Adding to the problem, a large portion of the total was leftovers in Naha, prompting the city to soon distribute flyers asking hotels and restaurants to reduce food waste.
At Kokusai Dori, the main street in Naha, which features shopping and dining spots, shop owners and local residents have been annoyed by mounting garbage and cigarette butts tossed by visitors. The municipal government has an ordinance banning smoking and throwing cigarette butts on the street, but the regulation has not proven effective.
Starting in fiscal 2014, the prefecture placed along the street 120 planters with flowers such as hibiscus as a welcome message for tourists. But local officials recently decided to remove most of the planters after people were using them to dispose of rubbish.
“We feel sorry to have to make that decision but we have no other option after seeing the planters used as trash bins,” a prefectural official said.

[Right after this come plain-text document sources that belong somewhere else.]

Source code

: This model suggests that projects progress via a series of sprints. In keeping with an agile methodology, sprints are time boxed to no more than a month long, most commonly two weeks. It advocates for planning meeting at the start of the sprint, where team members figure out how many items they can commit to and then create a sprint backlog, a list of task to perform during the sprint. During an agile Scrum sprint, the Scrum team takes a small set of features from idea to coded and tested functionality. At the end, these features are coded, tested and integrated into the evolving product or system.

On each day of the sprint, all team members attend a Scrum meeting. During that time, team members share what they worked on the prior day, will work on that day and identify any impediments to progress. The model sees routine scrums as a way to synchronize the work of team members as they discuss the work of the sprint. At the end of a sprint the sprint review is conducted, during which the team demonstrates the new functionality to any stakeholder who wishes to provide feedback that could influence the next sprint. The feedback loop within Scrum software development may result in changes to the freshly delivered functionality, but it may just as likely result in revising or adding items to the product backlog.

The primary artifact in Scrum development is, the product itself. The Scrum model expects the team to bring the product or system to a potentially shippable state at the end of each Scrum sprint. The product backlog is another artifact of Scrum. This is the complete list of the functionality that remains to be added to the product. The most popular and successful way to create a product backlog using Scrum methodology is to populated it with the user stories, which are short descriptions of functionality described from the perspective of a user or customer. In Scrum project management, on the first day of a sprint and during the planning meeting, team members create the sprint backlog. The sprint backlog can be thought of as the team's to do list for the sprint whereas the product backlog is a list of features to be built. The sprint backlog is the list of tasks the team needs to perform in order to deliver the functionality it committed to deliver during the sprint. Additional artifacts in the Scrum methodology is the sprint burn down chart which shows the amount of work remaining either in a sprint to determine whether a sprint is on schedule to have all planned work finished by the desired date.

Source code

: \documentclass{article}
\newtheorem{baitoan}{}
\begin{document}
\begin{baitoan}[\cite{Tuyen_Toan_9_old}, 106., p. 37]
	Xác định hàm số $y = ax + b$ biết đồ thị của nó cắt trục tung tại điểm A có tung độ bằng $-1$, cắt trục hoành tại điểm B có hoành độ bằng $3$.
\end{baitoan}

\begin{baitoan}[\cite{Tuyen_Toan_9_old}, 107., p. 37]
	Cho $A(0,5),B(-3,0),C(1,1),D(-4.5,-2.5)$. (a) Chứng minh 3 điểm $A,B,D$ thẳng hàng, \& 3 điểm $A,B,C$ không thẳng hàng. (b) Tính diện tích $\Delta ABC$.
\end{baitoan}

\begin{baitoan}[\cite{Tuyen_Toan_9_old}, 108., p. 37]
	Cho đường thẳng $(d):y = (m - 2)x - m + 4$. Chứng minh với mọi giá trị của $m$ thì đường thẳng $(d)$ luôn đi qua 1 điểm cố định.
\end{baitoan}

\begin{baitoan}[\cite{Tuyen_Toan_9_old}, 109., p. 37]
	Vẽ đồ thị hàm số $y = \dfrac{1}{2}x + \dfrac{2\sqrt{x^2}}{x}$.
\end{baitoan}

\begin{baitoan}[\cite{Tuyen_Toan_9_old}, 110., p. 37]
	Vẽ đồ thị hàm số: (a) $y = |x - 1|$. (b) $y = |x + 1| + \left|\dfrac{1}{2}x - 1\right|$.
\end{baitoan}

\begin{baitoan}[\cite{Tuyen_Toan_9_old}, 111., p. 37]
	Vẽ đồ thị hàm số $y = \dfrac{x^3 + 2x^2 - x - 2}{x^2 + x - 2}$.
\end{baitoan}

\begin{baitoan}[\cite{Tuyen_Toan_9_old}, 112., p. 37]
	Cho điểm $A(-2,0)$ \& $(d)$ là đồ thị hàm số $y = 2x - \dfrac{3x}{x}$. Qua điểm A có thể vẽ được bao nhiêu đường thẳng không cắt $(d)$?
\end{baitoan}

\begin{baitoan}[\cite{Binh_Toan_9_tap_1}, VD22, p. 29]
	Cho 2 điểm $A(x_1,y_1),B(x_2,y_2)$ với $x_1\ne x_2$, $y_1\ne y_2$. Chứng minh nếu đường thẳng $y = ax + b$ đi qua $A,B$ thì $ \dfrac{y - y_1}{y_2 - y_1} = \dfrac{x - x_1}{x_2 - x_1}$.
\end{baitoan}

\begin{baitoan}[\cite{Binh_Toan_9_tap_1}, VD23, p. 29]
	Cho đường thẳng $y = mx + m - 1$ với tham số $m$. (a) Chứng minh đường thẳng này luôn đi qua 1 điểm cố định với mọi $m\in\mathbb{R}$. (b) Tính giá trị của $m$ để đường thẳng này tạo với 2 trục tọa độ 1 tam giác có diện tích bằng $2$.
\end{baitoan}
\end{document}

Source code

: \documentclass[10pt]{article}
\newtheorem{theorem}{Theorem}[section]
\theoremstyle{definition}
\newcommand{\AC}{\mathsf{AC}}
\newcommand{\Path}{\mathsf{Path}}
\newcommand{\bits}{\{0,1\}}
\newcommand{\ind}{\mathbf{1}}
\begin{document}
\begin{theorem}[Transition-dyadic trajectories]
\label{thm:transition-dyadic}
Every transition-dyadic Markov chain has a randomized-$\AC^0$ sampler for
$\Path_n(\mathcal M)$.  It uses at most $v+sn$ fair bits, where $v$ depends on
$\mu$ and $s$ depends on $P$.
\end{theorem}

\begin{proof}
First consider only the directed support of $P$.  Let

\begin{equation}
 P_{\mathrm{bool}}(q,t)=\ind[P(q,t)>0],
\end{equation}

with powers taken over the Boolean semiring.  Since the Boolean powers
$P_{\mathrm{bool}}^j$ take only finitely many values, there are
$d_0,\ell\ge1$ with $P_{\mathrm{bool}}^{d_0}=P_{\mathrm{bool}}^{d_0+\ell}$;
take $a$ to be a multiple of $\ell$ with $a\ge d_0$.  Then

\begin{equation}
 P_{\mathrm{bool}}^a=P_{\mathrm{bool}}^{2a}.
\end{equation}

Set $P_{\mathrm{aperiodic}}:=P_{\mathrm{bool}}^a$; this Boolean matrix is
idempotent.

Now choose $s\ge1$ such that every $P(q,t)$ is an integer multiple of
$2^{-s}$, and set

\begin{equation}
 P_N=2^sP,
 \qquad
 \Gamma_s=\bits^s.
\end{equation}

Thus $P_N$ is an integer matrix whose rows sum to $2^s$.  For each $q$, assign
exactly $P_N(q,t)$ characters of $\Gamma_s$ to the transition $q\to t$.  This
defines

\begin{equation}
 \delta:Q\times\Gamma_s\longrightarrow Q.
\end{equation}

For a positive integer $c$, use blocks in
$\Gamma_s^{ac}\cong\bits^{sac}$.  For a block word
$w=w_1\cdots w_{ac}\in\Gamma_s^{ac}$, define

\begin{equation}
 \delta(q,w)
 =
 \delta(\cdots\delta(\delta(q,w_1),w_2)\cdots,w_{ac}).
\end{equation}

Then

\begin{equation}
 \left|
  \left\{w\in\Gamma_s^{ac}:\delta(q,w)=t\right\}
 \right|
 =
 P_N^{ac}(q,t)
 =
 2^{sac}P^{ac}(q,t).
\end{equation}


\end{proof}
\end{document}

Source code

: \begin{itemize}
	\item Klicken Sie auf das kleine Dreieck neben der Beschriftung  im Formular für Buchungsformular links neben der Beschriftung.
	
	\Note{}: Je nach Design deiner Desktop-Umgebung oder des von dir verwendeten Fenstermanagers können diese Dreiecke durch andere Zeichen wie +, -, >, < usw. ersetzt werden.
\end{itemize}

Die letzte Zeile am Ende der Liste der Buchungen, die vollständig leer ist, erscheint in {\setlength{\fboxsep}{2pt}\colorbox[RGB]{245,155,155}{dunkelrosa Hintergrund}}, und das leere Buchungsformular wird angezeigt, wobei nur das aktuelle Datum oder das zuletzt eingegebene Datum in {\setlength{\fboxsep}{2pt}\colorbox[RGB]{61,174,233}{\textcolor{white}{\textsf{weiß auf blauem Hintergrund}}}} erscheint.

“We clean them up but they get littered again,” Nobuko Oshiro, a 65-year-old worker at a jewelry shop, said while sweeping up the area in front of the store on Kokusai Dori.
“I want public offices to be stricter on people (who throw away garbage),” Oshiro said.
A group of elderly people who were playing gateball in a park near the Naha Cruise Terminal complained about an increase in tourists who leave their leftovers and garbage in the park.
“It’s us who are picking up such garbage. We want tourists to have good manners,” one of the gateballers said.
The surge in tourists has also potentially threatened the water supply in Okinawa.
The Enterprise Bureau at the prefectural government said the average storage level at 11 dams in Okinawa was 45.4 percent as of May 1, down 23.5 percentage points on the 10-year average.
An official at the bureau blamed the water shortage on low rainfall since October. “But given the record number of tourists, we must study its potential impact” on the whole water supply system, the official said.
Daisuke Kamiya, a civil engineering expert at the University of the Ryukyus in the prefecture, urged local authorities to look at measures to reduce the impact from a growing tourism sector on the lives of local residents not only on Okinawa Island but remote islands in the prefecture.
According to a report released in 2013 by researchers including Kamiya, a hotel guest in the prefecture is estimated to consume between 300 to 1,500 liters of water per day, while the use of water by families on remote islands is estimated to be between 150 and 250 liters per day. This means tourists are using twice to 10 times more water than local residents, the report says.
“If the number of tourists grows too rapidly on remote islands that don’t have ample water supplies, it could affect the lives of islanders, such as possible water restrictions,” said Kamiya, an associate professor at the University of the Ryukyus.
“Okinawa needs to come up with ways to boost tourism that take into consideration the impact on the daily lives of the islanders,” Kamiya said.